В «бекетовском» она не принимала попытку спрятаться от жизни, от перемен, властно вторгающихся в жизнь. Она нападала даже на фамильные черты внешности родных мужа, на ту породистую некрасивость, какую с такой точностью показал Блок, набрасывая в статье «Михаил Александрович Бакунин» портрет своего героя. Была тут и ревность, но было и звериное и детское чутье реальной опасности.
Бескорыстная и щедрая, под стать мужу, готовая легко и без «нажима» поделиться последним, она вместе с тем вряд ли была доброй. «Божественного» в Любови Дмитриевне ничего не было. Но человеческий ее масштаб, масштаб личности – был огромен. И особой ее чертой была та детскость, которую неустанно отмечал в дневниках, письмах, разговорах ее муж. Это была именно детскость, а не инфантильность прелестного, беспомощного создания (как в «Ариадне» Чехова – «Жан, твою птичку укачало!»).
Блок много рисовал – все непритязательные, юмористические рисунки.
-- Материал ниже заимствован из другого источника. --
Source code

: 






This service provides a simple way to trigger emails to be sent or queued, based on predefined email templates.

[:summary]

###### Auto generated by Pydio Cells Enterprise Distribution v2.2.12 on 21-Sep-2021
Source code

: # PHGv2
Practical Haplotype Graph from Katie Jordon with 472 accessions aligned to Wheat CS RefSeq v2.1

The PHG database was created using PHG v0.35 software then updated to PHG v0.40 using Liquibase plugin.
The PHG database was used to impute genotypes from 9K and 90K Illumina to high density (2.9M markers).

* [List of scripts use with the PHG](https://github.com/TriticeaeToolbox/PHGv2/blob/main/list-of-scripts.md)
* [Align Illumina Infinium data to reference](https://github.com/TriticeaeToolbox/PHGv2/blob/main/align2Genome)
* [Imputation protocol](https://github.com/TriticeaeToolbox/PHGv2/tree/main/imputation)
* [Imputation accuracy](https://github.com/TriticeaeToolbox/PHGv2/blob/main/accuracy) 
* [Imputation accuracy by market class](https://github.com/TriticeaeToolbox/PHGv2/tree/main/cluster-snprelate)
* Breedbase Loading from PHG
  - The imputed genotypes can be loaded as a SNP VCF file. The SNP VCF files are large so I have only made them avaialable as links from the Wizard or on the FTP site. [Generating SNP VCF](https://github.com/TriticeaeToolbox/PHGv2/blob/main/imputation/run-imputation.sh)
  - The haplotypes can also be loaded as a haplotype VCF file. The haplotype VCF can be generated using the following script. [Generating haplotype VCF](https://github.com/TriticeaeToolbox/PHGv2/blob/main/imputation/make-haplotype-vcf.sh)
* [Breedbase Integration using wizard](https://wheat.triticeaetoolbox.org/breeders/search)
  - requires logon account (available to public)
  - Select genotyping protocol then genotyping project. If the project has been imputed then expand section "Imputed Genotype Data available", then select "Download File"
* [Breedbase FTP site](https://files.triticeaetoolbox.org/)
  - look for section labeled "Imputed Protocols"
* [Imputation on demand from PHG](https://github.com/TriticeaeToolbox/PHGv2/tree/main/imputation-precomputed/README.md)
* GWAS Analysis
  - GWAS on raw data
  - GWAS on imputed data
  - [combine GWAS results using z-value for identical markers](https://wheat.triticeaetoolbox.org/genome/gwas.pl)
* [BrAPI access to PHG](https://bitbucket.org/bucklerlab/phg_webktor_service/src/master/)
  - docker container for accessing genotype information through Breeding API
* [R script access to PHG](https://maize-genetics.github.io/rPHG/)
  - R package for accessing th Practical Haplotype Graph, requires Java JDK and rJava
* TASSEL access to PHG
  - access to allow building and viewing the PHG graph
И Любовь Дмитриевна – «маленькая Бу» (ее он рисовал больше всего) – всегда изображена на них как девочка в детском платьице, с детской важностью, но и с суровой настороженностью вступающая в «мир взрослых».
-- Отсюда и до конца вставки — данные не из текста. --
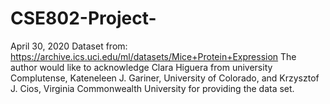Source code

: # CSE802-Project-
April 30, 2020
Dataset from: https://archive.ics.uci.edu/ml/datasets/Mice+Protein+Expression 
The author would like to acknowledge Clara Higuera from university Complutense, Kateneleen J. Gariner, University of Colorado, and Krzysztof J. Cios, Virginia Commonwealth University for providing the data set.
Какой-то «игрой в песочек» было ее коллекционирование старинных кружев и фарфоровых черепков («Би-и-тое, рва-аное», – нараспев комментировал ее находки Блок), и увлечение французским театром, вернее, великолепным французским языком актеров этого театра, так как пьесы – это Любовь Дмитриевна отлично понимала – были третьесортными. Выбор пьес она пыталась даже объяснить. И об этом сохранилась запись в дневнике Евгении Книповой. Блок поддразнивал жену за восхищение примадонной французской труппы Анриэтт Роджерс. «Вдруг Любовь Дмитриевна спрашивает: „Саша, что это я вчера такое умное сказала – про то, почему она только дрянь играет? (Хватается за лоб.) Вот забыла! Саша, что же это было? Такое умное!“ Он смеется с бесконечной нежностью, показывая мне на нее глазами. Я тоже смеюсь».
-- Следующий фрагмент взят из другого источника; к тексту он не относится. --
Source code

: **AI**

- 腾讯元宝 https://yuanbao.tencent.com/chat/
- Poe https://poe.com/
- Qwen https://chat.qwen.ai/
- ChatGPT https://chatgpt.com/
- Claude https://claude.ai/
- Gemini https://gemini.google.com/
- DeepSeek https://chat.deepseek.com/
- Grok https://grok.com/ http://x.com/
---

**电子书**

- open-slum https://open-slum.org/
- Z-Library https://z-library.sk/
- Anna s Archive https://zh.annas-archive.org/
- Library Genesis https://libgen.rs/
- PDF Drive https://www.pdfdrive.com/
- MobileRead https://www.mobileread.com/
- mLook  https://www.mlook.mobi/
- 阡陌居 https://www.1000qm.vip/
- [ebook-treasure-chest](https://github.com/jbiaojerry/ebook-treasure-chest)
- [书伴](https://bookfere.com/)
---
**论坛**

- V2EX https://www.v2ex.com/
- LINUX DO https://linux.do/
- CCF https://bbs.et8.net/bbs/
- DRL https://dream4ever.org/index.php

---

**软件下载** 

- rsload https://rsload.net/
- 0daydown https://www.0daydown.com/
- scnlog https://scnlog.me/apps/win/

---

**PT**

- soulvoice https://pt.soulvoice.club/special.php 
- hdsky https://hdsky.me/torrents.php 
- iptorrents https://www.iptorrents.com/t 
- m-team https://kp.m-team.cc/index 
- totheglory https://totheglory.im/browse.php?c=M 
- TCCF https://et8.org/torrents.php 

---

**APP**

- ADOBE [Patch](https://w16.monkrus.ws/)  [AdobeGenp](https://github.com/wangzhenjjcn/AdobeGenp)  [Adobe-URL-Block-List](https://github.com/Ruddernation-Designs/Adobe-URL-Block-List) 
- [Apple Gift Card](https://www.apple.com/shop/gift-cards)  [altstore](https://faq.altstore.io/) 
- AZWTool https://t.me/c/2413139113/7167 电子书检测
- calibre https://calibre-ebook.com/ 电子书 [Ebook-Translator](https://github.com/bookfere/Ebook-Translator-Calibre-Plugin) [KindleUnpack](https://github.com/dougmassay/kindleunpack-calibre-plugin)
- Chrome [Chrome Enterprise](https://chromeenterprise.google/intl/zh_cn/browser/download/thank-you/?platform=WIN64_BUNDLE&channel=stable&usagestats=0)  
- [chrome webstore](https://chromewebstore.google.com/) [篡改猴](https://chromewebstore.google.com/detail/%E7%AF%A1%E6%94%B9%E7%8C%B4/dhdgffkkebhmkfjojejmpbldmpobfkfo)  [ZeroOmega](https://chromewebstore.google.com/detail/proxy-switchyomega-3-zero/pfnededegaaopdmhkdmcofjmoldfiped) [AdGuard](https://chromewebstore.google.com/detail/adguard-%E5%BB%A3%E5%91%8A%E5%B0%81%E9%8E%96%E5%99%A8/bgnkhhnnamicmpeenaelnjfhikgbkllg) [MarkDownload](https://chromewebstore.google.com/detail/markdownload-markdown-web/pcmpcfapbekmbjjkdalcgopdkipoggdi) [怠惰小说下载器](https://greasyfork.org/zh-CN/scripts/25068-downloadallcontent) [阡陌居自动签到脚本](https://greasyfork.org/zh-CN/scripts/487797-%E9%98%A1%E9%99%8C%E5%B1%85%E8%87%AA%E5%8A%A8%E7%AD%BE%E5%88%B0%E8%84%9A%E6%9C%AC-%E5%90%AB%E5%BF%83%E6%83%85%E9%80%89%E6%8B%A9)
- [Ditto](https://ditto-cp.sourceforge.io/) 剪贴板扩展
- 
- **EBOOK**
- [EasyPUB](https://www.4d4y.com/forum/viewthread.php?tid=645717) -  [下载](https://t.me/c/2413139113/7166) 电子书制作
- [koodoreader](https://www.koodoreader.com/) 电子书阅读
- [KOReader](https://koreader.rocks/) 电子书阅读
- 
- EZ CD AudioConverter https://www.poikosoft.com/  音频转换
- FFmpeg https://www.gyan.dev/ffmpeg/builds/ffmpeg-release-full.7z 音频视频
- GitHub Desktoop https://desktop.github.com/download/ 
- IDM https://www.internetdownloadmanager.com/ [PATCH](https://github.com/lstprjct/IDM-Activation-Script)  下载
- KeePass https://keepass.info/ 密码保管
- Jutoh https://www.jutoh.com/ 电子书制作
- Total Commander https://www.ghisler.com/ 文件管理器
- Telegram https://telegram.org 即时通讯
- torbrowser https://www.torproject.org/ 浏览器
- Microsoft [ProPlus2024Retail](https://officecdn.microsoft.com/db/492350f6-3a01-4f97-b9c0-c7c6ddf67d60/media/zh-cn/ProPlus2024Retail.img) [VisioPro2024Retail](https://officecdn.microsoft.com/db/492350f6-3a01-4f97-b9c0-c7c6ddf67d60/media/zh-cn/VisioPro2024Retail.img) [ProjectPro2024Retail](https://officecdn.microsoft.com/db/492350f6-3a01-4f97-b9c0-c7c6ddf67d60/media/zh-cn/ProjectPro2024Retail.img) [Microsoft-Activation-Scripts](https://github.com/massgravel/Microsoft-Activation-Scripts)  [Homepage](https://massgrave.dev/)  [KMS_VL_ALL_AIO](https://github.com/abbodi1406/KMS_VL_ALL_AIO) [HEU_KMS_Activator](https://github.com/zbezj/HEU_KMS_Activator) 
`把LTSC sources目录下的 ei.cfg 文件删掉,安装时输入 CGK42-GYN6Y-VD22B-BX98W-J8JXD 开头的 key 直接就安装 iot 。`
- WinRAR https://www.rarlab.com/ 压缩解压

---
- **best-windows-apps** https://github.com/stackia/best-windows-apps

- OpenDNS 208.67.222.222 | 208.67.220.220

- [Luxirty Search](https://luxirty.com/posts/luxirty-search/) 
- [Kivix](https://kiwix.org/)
Но вернемся в Шахматово, где уже обозначаются контуры будущих событий. Итак… По дорожке сада идут Блок и Любовь Дмитриевна. «Любовь Дмитриевна, молодая и розовощекая, в розовом, легком капотике, плещущем в ветре, с распущенным белым зонтом над заглаженными волосами, казавшимися просто солнечными, тихо шла средь цветов и высоко качавшихся злаков. Александр Александрович, статный, высокий и широкогрудый, покрытый загаром, в белейшей рубахе, прошитой пурпуровыми лебедями, с кудрями, рыжевшими на солнце, в больших сапогах, колыхаясь кистями расшитого пояса, – „молодец добрый“ из сказок, а не Блок». Навстречу им выходят Белый и Соловьев. Любовь Дмитриевна им любезно улыбается, Белый слегка наклоняет голову в поклоне и они все вместе идут по саду. А вечером, за самоваром, между ними будут разгораться жаркие споры. Люба все чаще хранила молчание, Блок, от природы немногословный, больше позволял высказываться другим, чем говорил сам. Но… Именно в эти несколько недель он чувствовал, что они с Белым родственные души. Близки настолько, что однажды он открыл ему сокровенное. Дескать, он себя знает… Его принимают за светлого, а он темен. А потом, торопливо, точно боясь, что сам собьется или его перебьют, стал говорить о коснении в быте, о том, что он не верит ни в какое светлое будущее, что минутами ему кажется, что род человеческий погибнет, что он, Блок, чувствует в себе косность, и что это, вероятно, дурная наследственность в нем (род гнетет), что старания его найти выражения в жизни – тщетны, что на чаше весов перевешивает смерть: все мы – погаснем все ж; иное – вне смерти – обман. Говоря это, он натянуто улыбался и старался не смотреть на Белого. Но то, что сказал, волновало его всерьез, а несколько позднее вылилось в основную тему «Возмездия». Расшифровывалось это название так: возмездие – отец Александр Львович Блок, которого он в себе чувствовал.